A TCM practitioner uses smell, hearing, voice vibration, touch, and pulse diagnosis to discover the source of an unbalanced health condition, which organ it is related to, and which meridians are affected. In addition, the practitioner typically makes use of what is known as the five agents, or five phases (wuxing). By observing natural law in action, ancient healers recognized five basic elements in the world—wood (mu), fire (huo), earth (tu), metal (jin), and water (shui)—and found that these elements have myriad correspondences, both visible and invisible. This framework helps skilled TCM practitioners to identify unbalanced relationships. For instance, one key correspondence relates to time of day. If an individual always gets a headache at 4 PM, this signals that Bladder qi is unbalanced, since the Bladder (of the TCM Kidney/Bladder organ pair) is in charge of maintaining the body’s functions at that time. Using the five-element theory, the practitioner can create a healing plan that might contain such components as acupuncture, herbs, lifestyle changes, and foods for healing. It might also include Chinese psychology, which shows how the energy of unbalanced emotions can affect proper organ function.
Herbal therapy
TCM makes use of herbs and herbal formulas to strengthen organ function and support good health. An understanding of the essence of various herbal components gives the TCM practitioner a way to create a healing effect that reaches beyond the chemical composition and physical properties of the herbs. The practitioner chooses the herbal formula whose essence, or signature energy vibration, correctly stimulates or adjusts the body’s own energy vibration.

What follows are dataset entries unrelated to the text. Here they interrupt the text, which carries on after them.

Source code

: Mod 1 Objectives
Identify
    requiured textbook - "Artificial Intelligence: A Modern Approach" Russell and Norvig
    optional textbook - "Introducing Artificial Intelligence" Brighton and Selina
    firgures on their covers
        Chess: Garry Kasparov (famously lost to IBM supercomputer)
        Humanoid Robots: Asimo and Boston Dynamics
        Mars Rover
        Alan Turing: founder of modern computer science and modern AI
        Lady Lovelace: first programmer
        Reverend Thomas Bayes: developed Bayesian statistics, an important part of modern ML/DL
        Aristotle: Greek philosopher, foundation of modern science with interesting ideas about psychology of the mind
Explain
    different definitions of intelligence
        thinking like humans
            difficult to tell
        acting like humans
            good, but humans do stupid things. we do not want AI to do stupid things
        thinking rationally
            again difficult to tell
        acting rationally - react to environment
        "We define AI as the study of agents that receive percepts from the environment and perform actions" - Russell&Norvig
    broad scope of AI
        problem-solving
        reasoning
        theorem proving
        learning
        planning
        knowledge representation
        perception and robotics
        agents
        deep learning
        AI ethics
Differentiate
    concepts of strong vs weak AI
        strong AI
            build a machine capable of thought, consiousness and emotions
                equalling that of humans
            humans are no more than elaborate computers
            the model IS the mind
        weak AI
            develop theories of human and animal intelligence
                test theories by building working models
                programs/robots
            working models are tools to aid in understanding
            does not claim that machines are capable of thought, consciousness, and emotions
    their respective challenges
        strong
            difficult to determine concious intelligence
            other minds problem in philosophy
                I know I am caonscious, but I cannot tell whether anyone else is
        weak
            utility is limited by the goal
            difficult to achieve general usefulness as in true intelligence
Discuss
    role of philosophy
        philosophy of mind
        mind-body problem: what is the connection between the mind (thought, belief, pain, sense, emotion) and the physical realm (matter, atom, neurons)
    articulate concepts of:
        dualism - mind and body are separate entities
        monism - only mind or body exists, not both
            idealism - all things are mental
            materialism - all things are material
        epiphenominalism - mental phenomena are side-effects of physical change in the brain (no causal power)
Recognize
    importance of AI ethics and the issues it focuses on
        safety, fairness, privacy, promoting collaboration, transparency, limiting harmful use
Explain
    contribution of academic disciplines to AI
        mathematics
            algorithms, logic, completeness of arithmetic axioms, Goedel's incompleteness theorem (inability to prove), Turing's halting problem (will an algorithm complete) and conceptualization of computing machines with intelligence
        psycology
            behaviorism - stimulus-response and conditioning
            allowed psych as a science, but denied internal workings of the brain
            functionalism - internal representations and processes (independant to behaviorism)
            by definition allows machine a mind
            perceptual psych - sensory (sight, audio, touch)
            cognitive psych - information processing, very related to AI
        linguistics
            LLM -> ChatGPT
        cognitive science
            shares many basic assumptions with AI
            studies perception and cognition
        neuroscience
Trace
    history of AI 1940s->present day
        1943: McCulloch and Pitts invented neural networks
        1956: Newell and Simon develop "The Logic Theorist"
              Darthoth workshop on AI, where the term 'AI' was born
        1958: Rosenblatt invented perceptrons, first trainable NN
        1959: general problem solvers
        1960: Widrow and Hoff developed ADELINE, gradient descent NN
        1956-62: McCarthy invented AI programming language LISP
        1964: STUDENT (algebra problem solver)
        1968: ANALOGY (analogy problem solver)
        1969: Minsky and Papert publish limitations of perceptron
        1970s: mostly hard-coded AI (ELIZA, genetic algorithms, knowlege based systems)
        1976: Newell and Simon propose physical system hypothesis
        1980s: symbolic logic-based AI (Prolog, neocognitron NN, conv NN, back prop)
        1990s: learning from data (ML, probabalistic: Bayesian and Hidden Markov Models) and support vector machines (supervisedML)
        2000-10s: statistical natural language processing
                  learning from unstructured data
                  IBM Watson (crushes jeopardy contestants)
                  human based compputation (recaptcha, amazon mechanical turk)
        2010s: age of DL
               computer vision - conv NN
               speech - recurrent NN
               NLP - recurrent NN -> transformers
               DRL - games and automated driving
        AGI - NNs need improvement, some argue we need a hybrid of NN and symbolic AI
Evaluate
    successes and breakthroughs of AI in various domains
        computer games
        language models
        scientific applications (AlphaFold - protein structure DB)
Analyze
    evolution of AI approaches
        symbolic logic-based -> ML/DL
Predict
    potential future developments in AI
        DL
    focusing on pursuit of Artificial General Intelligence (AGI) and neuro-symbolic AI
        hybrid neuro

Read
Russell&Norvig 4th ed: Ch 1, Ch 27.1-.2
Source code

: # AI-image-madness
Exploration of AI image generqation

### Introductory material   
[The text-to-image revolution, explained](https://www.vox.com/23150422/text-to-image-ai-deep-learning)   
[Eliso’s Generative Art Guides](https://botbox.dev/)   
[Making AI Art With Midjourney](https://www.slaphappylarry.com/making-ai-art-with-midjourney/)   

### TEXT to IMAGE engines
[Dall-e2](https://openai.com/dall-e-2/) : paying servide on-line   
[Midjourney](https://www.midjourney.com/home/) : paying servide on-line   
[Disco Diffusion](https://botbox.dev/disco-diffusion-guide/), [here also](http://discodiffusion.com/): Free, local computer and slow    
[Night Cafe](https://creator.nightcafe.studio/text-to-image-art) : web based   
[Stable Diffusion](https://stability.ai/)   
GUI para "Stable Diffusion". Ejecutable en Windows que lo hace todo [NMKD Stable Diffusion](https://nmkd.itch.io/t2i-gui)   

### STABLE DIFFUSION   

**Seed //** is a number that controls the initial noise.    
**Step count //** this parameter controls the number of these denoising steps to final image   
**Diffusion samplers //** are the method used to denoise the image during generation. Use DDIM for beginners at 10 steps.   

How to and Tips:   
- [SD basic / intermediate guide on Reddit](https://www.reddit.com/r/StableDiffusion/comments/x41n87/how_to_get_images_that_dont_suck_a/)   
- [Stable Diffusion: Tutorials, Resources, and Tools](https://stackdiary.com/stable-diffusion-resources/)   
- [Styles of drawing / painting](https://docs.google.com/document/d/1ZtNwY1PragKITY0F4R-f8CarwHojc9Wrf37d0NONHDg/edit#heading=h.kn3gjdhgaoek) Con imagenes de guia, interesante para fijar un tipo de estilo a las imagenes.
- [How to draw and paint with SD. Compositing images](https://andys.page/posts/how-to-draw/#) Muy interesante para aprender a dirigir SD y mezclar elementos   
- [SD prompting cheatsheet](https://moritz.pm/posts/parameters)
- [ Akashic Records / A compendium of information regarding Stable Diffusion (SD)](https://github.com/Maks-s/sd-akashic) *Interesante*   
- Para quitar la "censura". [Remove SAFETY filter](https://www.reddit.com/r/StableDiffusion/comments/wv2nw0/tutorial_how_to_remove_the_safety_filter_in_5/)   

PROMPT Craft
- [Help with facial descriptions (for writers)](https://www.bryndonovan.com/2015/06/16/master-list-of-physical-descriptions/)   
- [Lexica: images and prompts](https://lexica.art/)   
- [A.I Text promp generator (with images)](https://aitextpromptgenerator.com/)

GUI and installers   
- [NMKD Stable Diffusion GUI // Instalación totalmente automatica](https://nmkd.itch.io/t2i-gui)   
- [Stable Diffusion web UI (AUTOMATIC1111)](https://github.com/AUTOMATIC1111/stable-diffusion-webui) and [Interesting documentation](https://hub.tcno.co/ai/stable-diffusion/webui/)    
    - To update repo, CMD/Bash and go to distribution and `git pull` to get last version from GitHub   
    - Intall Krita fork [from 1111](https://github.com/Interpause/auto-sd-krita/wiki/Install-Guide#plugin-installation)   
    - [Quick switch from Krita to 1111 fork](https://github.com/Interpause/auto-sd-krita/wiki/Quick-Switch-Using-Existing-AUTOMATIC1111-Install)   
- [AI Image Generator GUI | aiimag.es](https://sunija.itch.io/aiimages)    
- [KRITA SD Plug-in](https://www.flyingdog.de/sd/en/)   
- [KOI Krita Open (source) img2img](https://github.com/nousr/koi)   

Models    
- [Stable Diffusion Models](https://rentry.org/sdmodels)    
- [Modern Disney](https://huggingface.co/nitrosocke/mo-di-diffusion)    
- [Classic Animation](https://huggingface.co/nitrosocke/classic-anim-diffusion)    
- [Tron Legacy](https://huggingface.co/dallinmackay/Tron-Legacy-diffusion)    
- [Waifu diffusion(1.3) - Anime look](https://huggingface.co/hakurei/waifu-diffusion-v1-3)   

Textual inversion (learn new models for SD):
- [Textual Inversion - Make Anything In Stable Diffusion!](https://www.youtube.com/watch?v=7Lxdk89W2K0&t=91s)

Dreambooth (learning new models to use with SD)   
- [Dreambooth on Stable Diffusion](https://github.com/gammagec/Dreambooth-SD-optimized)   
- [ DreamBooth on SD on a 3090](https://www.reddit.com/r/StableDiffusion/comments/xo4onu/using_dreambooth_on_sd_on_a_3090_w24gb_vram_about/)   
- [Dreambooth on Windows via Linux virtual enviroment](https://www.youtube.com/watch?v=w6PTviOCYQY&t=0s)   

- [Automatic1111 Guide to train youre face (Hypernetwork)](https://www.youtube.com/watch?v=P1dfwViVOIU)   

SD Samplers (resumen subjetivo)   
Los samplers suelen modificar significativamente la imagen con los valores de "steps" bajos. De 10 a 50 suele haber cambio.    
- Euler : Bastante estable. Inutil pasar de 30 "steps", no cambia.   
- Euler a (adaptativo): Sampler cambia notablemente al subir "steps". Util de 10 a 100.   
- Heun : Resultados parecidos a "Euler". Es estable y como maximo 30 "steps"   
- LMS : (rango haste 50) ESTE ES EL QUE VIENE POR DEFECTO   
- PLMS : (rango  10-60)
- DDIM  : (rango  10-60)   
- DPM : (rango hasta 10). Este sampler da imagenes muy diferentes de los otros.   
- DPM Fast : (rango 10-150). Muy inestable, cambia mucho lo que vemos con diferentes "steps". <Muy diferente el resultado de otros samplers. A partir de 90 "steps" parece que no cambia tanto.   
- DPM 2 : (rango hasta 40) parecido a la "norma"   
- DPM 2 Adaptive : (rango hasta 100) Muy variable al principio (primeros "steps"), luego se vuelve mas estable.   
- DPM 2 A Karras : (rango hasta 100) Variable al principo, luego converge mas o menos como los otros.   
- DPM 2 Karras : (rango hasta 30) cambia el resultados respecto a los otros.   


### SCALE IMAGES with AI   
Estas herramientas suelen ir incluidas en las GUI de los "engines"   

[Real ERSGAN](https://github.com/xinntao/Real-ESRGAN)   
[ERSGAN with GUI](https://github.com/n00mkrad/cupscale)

Chinese herbal formulas, some in use for more than 2,200 years, are composed of ingredients chosen to function in combination with each other. In Western medicine, medications are usually prescribed individually for a specific effect. In classical TCM herbal formulas, each herb has a different purpose or role to help the body achieve harmony. For a plant to have been included in the Chinese apothecary, each of its parts had to be identified for a different healing purpose. TCM also looks at the healing properties of foods in the same way. Different foods carry different energies that can go directly to specific organs to help them heal.
Modern developments
Acupuncture was devised before 2500 BCE in China, and by the late 20th century it was being used around the world.
Various Western scientific disciplines have conducted studies to learn how Chinese medicine works, but it is difficult to use a Western yardstick to measure Eastern medicine. For example, many studies on acupuncture involve research that attempts to prove that this modality can eliminate or reduce pain or alleviate certain conditions. However, this elementary approach ignores the deeper insight and experience of Chinese medicine that the human body has unlimited healing power and that the complementary energies of health and disease reflect the yinyang principle within the human body.
Genetics research and drug development
The yinyang principle can be applied to a genetic disease such as inherited breast cancer and its associated genes BRCA1 and BRCA2. According to this principle of natural law, if either of these genes is activated, somewhere in another part of the genetic code there also exists a gene to fix the action of the cancer gene, because there is an opposite energy to the one that produced the disease. There must be complementary programs running—one for developing the disease and one for healing it.